There are a whole lot of stories going on here. There’s the whole notion of trying to plant an idea deep enough into some body’s mind that they think they came up with it on their own. There’s Cobb with his guilt over his wife’s death. There’s the whole notion that it can be almost impossible for a dreamer to tell that he or she is dreaming at all (a frequent occurrence for me since I often find it amazing that I should have suddenly discovered the secret to flight or something else unbelievable – so I wonder if I am actually dreaming, only to dismiss this because it feels too real. Right until I wake up.) There’s a heist film with a crew coming together to pull of an amazing feat against insurmountable odds and pulling it off even when all appears to be lost. And what’s amazing is that every level of the film really works.

This is Christopher Nolan at his most impossibly talented. He has a great crew of actors who can do deep drama and impressive action and blend it all seamlessly together.
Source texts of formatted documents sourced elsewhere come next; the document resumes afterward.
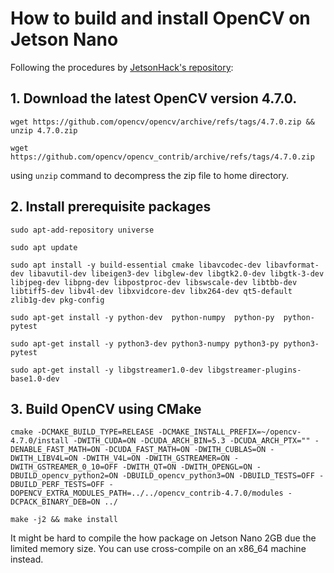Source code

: # How to build and install OpenCV on Jetson Nano 

Following the procedures by [JetsonHack's repository](https://github.com/JetsonHacksNano/buildOpenCV):

## 1. Download the latest OpenCV version 4.7.0.

  `wget https://github.com/opencv/opencv/archive/refs/tags/4.7.0.zip && unzip 4.7.0.zip`
  
  `wget https://github.com/opencv/opencv_contrib/archive/refs/tags/4.7.0.zip`
  
using `unzip` command to decompress the zip file to home directory. 
  
## 2. Install prerequisite packages

`sudo apt-add-repository universe`

`sudo apt update`

`sudo apt install -y build-essential cmake libavcodec-dev libavformat-dev libavutil-dev libeigen3-dev libglew-dev libgtk2.0-dev libgtk-3-dev libjpeg-dev libpng-dev libpostproc-dev libswscale-dev libtbb-dev libtiff5-dev libv4l-dev libxvidcore-dev libx264-dev qt5-default zlib1g-dev pkg-config`

`sudo apt-get install -y python-dev  python-numpy  python-py  python-pytest`

`sudo apt-get install -y python3-dev python3-numpy python3-py python3-pytest`

`sudo apt-get install -y libgstreamer1.0-dev libgstreamer-plugins-base1.0-dev `

## 3. Build OpenCV using CMake

`cmake -DCMAKE_BUILD_TYPE=RELEASE -DCMAKE_INSTALL_PREFIX=~/opencv-4.7.0/install -DWITH_CUDA=ON -DCUDA_ARCH_BIN=5.3 -DCUDA_ARCH_PTX="" -DENABLE_FAST_MATH=ON -DCUDA_FAST_MATH=ON -DWITH_CUBLAS=ON -DWITH_LIBV4L=ON -DWITH_V4L=ON -DWITH_GSTREAMER=ON -DWITH_GSTREAMER_0_10=OFF -DWITH_QT=ON -DWITH_OPENGL=ON -DBUILD_opencv_python2=ON -DBUILD_opencv_python3=ON -DBUILD_TESTS=OFF -DBUILD_PERF_TESTS=OFF -DOPENCV_EXTRA_MODULES_PATH=../../opencv_contrib-4.7.0/modules -DCPACK_BINARY_DEB=ON ../`

`make -j2 && make install`

It might be hard to compile the how package on Jetson Nano 2GB due the limited memory size. You can use cross-compile on an x86_64 machine instead. 


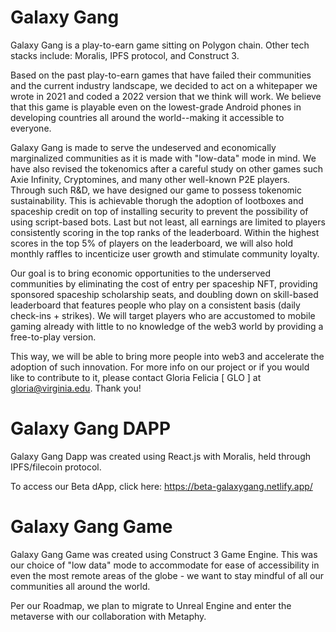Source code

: # Galaxy Gang
Galaxy Gang is a play-to-earn game sitting on Polygon chain. Other tech stacks include: Moralis, IPFS protocol, and Construct 3.

Based on the past play-to-earn games that have failed their communities and the current industry landscape, we decided to act on a whitepaper we wrote in 2021 and coded a 2022 version that we think will work. We believe that this game is playable even on the lowest-grade Android phones in developing countries all around the world--making it accessible to everyone.

Galaxy Gang is made to serve the undeserved and economically marginalized communities as it is made with "low-data" mode in mind. We have also revised the tokenomics after a careful study on other games such Axie Infinity, Cryptomines, and many other well-known P2E players. Through such R&D, we have designed our game to possess tokenomic sustainability. This is achievable thorugh the adoption of lootboxes and spaceship credit on top of installing security to prevent the possibility of using script-based bots. Last but not least, all earnings are limited to players consistently scoring in the top ranks of the leaderboard. Within the highest scores in the top 5% of players on the leaderboard, we will also hold monthly raffles to incenticize user growth and stimulate community loyalty. 

Our goal is to bring economic opportunities to the underserved communities by eliminating the cost of entry per spaceship NFT, providing sponsored spaceship scholarship seats, and doubling down on skill-based leaderboard that features people who play on a consistent basis (daily check-ins + strikes). We will target players who are accustomed to mobile gaming already with little to no knowledge of the web3 world by providing a free-to-play version.

This way, we will be able to bring more people into web3 and accelerate the adoption of such innovation. For more info on our project or if you would like to contribute to it, please contact Gloria Felicia [ GLO ] at gloria@virginia.edu. Thank you!

# Galaxy Gang DAPP

Galaxy Gang Dapp was created using React.js with Moralis,
held through IPFS/filecoin protocol.

To access our Beta dApp, click here:
https://beta-galaxygang.netlify.app/

# Galaxy Gang Game

Galaxy Gang Game was created using Construct 3 Game Engine. This was our choice of "low data" mode to accommodate for ease of accessibility in even the most remote areas of the globe - we want to stay mindful of all our communities all around the world.

Per our Roadmap, we plan to migrate to Unreal Engine and enter the metaverse with our collaboration with Metaphy.
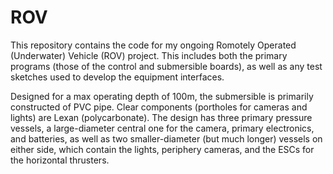 # ROV

This repository contains the code for my ongoing Romotely Operated (Underwater) Vehicle (ROV) project. This includes both the primary programs (those of the control and submersible boards), as well as any test sketches used to develop the equipment interfaces.

Designed for a max operating depth of 100m, the submersible is primarily constructed of PVC pipe. Clear components (portholes for cameras and lights) are Lexan (polycarbonate). The design has three primary pressure vessels, a large-diameter central one for the camera, primary electronics, and batteries, as well as two smaller-diameter (but much longer) vessels on either side, which contain the lights, periphery cameras, and the ESCs for the horizontal thrusters.
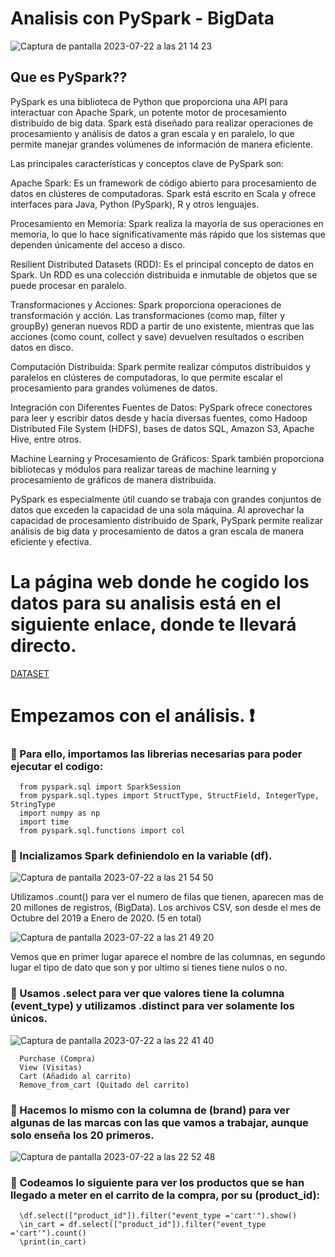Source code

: # Analisis con PySpark - BigData

![Captura de pantalla 2023-07-22 a las 21 14 23](https://github.com/JesusGuardiaRamirez/SYL/assets/125477881/21c1e4f9-9715-4c1b-8201-39aa8017a050)



## Que es PySpark??


PySpark es una biblioteca de Python que proporciona una API para interactuar con Apache Spark, un potente motor de procesamiento distribuido de big data. Spark está diseñado para realizar operaciones de procesamiento y análisis de datos a gran escala y en paralelo, lo que permite manejar grandes volúmenes de información de manera eficiente.

Las principales características y conceptos clave de PySpark son:

Apache Spark: Es un framework de código abierto para procesamiento de datos en clústeres de computadoras. Spark está escrito en Scala y ofrece interfaces para Java, Python (PySpark), R y otros lenguajes.

Procesamiento en Memoria: Spark realiza la mayoría de sus operaciones en memoria, lo que lo hace significativamente más rápido que los sistemas que dependen únicamente del acceso a disco.

Resilient Distributed Datasets (RDD): Es el principal concepto de datos en Spark. Un RDD es una colección distribuida e inmutable de objetos que se puede procesar en paralelo.

Transformaciones y Acciones: Spark proporciona operaciones de transformación y acción. Las transformaciones (como map, filter y groupBy) generan nuevos RDD a partir de uno existente, mientras que las acciones (como count, collect y save) devuelven resultados o escriben datos en disco.

Computación Distribuida: Spark permite realizar cómputos distribuidos y paralelos en clústeres de computadoras, lo que permite escalar el procesamiento para grandes volúmenes de datos.

Integración con Diferentes Fuentes de Datos: PySpark ofrece conectores para leer y escribir datos desde y hacia diversas fuentes, como Hadoop Distributed File System (HDFS), bases de datos SQL, Amazon S3, Apache Hive, entre otros.

Machine Learning y Procesamiento de Gráficos: Spark también proporciona bibliotecas y módulos para realizar tareas de machine learning y procesamiento de gráficos de manera distribuida.

PySpark es especialmente útil cuando se trabaja con grandes conjuntos de datos que exceden la capacidad de una sola máquina. Al aprovechar la capacidad de procesamiento distribuido de Spark, PySpark permite realizar análisis de big data y procesamiento de datos a gran escala de manera eficiente y efectiva.





# La página web donde he cogido los datos para su analisis está en el siguiente enlace, donde te llevará directo.



[DATASET](https://www.kaggle.com/datasets/mkechinov/ecommerce-events-history-in-cosmetics-shop)



# Empezamos con el análisis. :heavy_exclamation_mark:

### :pushpin: Para ello, importamos las librerias necesarias para poder ejecutar el codigo:

      from pyspark.sql import SparkSession
      from pyspark.sql.types import StructType, StructField, IntegerType, StringType
      import numpy as np
      import time
      from pyspark.sql.functions import col


### :pushpin: Incializamos Spark definiendolo en la variable (df).

![Captura de pantalla 2023-07-22 a las 21 54 50](https://github.com/JesusGuardiaRamirez/SYL/assets/125477881/301f2d24-2c0c-4843-ac0b-f57e9fe2bf50)

Utilizamos .count() para ver el numero de filas que tienen, aparecen mas de 20 millones de registros, (BigData). Los archivos CSV, son desde el mes de Octubre del 2019 a Enero de 2020. (5 en total)

![Captura de pantalla 2023-07-22 a las 21 49 20](https://github.com/JesusGuardiaRamirez/SYL/assets/125477881/70088877-62db-4684-b8f5-48da390e597d)



Vemos que en primer lugar aparece el nombre de las columnas, en segundo lugar el tipo de dato que son y por ultimo si tienes tiene nulos o no. 



### :pushpin: Usamos .select para ver que valores tiene la columna (event_type) y utilizamos .distinct para ver solamente los únicos. 


![Captura de pantalla 2023-07-22 a las 22 41 40](https://github.com/JesusGuardiaRamirez/SYL/assets/125477881/c191216d-31fc-481e-983b-25965eb3ebcb)


      Purchase (Compra)
      View (Visitas)
      Cart (Añadido al carrito)     
      Remove_from_cart (Quitado del carrito)



### :pushpin: Hacemos lo mismo con la columna de (brand) para ver algunas de las marcas con las que vamos a trabajar, aunque solo enseña los 20 primeros.


![Captura de pantalla 2023-07-22 a las 22 52 48](https://github.com/JesusGuardiaRamirez/SYL/assets/125477881/173a30f7-1323-42ae-ba3e-004565382da6)


### :pushpin: Codeamos lo siguiente para ver los productos que se han llegado a meter en el carrito de la compra, por su (product_id):


      \df.select(["product_id"]).filter("event_type ='cart'").show()
      \in_cart = df.select(["product_id"]).filter("event_type ='cart'").count()
      \print(in_cart)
He playfully flips through the multiple levels of dreams as the action climax last fully half of the whole movie. He has action set pieces combined with emotional revelations and very Nolanesque brain twisters as well. How can the same movie contain both the visually stunning rolling corridor fight scene and Cobb’s painful struggle with the literal embodiment of his unresolved guilt regarding his wife?

The funny thing for me is that the whole movie seems to me to be a blueprint for inserting an idea into an audience’s mind, but there is no idea to place. The best way to plant the seed of an idea is to make it part of a story. A story we want to believe about ourselves or the world we live in. Nolan understands this. The dreams his characters use for extraction or inception are not very dreamlike, but they are very much narrative devices. They are stories built to entrap people so that something can be done to their psyche. And, really, isn’t that what all the best stories do? They touch us and in some way they change us. But like dreams within dreams there’s a recursion to this movie. It’s a story about stories. And maybe that’s what it’s meant to be. It makes you question your own reality and your own beliefs, which is a healthy thing I think. Perhaps by saying that people can implant the seed of an idea in your mind Christopher Nolan is trying to make us look harder at the roots of what we have come to accept to be true. maybe this movie is not so much an inception as an inoculation.

Of course like any dream, or like the infamous last shot in this movie, all of this is very much open to personal interpretation. I fully accept that what is deeply personal and undeniably true for me might well make no sense to somebody else. That’s the curse and blessing of individuality after all.